Well, that’s a pretty good invasion scene… but is the movie going to be “what’s going on dad? you’re really scaring me” for two hours? What about, like, saying something to the kids? “It’s war. We’re being invaded?” or whatever?

The constant refusal to speak/whining from the children is such a movie cliché.

Well, that’s odd… audiences usually love Spielberg movies…

[fifteen minutes pass]

These kids are the most annoying characters in a movie ever.

EVER!

They’re being invaded by aliens with turbo lasers killing everybody around them, and:

Spielberg makes it all about daddy issues.

Because that’s the only ways to do character development.

Daddy issues are the only way to do character development.

[at least half an hour passes]

There’s bits of scenes in here that have nerve, but Spielberg’s go-to solution is always to have the humans create drama amongst themselves, instead of, you know, having the murderous aliens involved. After seeing The Great Struggle Against The Mask Terror of 2020, I’m not saying that it’s unrealistic — Spielberg knows his Americans better than most — but it’s tedious as fuck.

[the end]

It’s structurally interesting, I guess? And the way that Crom Tuise doesn’t really do much except… you know… get his family to safety? I guess there’s a sop to Major Things Relevancy by having him notice that the shields were gone, but they were already dying, so it didn’t really matter. But it was a nice blow-up-the-aliens scene.
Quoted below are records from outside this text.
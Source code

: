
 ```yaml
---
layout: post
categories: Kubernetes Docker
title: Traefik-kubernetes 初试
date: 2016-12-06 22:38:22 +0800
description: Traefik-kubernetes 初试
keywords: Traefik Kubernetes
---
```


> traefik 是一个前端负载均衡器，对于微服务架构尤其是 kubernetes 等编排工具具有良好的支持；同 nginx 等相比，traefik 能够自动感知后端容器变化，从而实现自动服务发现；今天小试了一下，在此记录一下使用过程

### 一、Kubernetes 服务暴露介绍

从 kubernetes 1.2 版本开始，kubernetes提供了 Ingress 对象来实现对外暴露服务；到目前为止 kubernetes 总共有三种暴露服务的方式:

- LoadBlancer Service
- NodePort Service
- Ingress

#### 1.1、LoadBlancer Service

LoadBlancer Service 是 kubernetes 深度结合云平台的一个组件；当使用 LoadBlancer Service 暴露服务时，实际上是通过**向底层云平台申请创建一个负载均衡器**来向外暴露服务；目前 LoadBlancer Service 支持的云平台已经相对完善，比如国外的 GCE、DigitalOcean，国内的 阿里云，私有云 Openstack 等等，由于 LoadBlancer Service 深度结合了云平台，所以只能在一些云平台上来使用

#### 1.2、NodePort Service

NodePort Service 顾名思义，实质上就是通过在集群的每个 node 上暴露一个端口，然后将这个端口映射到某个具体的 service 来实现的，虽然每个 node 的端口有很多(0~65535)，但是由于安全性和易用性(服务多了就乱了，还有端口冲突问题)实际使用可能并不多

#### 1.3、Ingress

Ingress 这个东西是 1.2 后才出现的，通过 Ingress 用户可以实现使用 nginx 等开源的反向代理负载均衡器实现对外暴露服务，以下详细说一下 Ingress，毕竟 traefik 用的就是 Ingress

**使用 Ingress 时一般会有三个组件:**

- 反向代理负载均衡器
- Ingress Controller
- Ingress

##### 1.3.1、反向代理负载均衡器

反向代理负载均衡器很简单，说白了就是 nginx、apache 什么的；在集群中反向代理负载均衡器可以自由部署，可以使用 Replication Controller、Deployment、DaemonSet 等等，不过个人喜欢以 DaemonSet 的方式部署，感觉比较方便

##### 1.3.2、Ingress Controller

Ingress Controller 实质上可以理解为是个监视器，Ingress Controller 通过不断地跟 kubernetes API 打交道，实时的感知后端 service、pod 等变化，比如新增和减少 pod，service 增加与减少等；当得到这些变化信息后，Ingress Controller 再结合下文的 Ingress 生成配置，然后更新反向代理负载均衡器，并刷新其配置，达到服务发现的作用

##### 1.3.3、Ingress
Look, I understand that War of the Worlds is a tough cookie to do. It’s not much of a story, and instead just a… framework to work within: Aliens land on Earth, they kill a lot of people, and then bacteria kills them. (Or viruses? I forget.) So you can do a lot within that framework: Before they die of sneezing, you can stage a rebellion or whatever… or do as Spielberg does: Have it be a family drama, where the protagonist has to defend his children against the harsh environment.

That Spielberg chooses to make it more about defending against other people (like in that child molester cellar) is a less-than-exciting choice.